**Work instructions**. Look over the material for the string "sectiontitle". Copy every line where it turns up.

[Start of section]

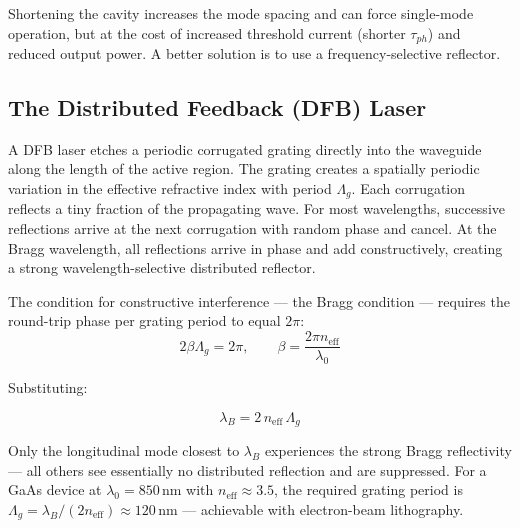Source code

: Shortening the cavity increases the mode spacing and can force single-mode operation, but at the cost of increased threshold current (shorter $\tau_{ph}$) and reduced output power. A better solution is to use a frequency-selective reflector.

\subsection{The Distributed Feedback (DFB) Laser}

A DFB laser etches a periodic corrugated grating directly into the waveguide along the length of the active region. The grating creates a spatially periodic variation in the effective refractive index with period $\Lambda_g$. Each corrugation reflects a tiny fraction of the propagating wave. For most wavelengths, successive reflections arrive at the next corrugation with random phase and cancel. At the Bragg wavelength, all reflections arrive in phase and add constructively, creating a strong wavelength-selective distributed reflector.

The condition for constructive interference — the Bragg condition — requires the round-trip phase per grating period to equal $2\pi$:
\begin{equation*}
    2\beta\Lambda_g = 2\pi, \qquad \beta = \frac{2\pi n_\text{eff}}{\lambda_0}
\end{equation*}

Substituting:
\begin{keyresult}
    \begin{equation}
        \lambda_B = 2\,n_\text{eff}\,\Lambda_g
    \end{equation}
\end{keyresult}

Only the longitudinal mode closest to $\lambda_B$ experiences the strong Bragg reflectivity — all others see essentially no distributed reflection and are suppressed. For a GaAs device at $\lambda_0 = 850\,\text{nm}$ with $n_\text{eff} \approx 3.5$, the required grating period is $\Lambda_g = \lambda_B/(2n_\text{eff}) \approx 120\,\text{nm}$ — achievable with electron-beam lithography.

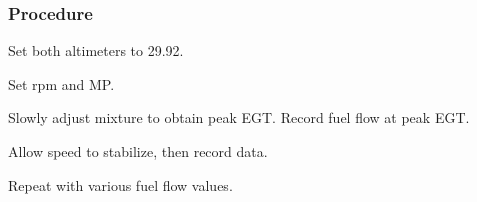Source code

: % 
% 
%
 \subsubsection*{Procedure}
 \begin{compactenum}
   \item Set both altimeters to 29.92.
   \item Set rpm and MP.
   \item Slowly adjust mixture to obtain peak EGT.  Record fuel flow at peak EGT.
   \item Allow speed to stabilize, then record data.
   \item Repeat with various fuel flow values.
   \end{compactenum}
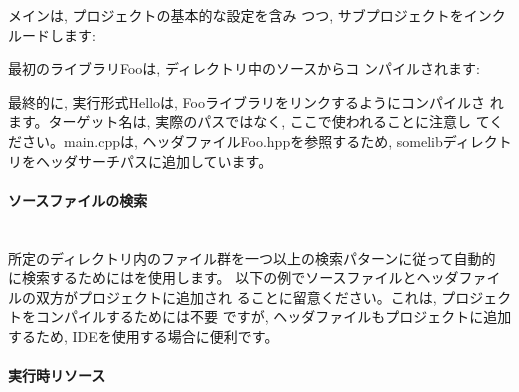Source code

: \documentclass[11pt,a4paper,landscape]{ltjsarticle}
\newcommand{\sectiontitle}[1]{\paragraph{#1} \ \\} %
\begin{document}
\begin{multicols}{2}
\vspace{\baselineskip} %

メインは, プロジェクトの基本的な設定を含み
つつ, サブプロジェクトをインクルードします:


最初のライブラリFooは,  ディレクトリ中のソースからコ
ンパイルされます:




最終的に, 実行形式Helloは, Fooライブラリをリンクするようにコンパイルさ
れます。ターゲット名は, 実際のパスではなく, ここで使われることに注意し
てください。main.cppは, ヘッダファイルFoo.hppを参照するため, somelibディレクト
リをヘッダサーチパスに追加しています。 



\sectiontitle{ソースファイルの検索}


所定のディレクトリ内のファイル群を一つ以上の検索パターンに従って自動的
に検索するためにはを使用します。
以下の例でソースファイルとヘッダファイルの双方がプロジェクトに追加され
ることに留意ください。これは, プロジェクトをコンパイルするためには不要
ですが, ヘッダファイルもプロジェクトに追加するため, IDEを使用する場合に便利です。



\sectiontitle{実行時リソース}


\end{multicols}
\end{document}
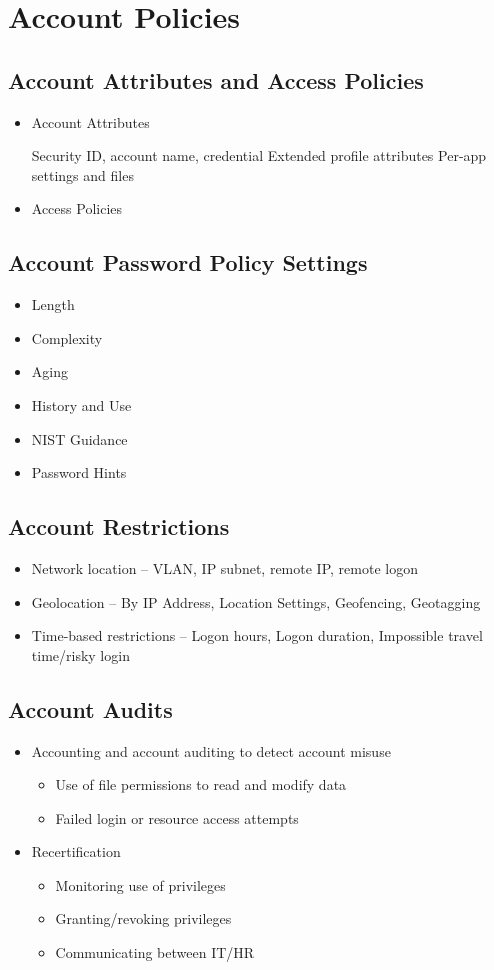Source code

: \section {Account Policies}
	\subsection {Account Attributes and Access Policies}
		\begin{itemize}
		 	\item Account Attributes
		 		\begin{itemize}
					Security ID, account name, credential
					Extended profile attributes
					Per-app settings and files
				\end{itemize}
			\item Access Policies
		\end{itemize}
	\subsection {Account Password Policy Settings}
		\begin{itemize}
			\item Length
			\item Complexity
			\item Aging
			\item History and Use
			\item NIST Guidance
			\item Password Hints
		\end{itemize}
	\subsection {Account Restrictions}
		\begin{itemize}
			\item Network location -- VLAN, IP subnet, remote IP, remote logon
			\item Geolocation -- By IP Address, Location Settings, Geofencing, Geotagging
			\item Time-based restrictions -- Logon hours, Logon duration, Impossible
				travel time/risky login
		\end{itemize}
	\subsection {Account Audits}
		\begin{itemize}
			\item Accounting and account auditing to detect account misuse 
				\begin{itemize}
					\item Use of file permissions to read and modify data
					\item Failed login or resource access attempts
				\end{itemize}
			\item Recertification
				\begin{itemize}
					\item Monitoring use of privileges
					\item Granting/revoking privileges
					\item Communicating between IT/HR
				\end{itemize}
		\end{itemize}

[End of section]

**The completed task**.
\newcommand{\sectiontitle}[1]{\paragraph{#1} \ \\} %
\sectiontitle{ソースファイルの検索}
\sectiontitle{実行時リソース}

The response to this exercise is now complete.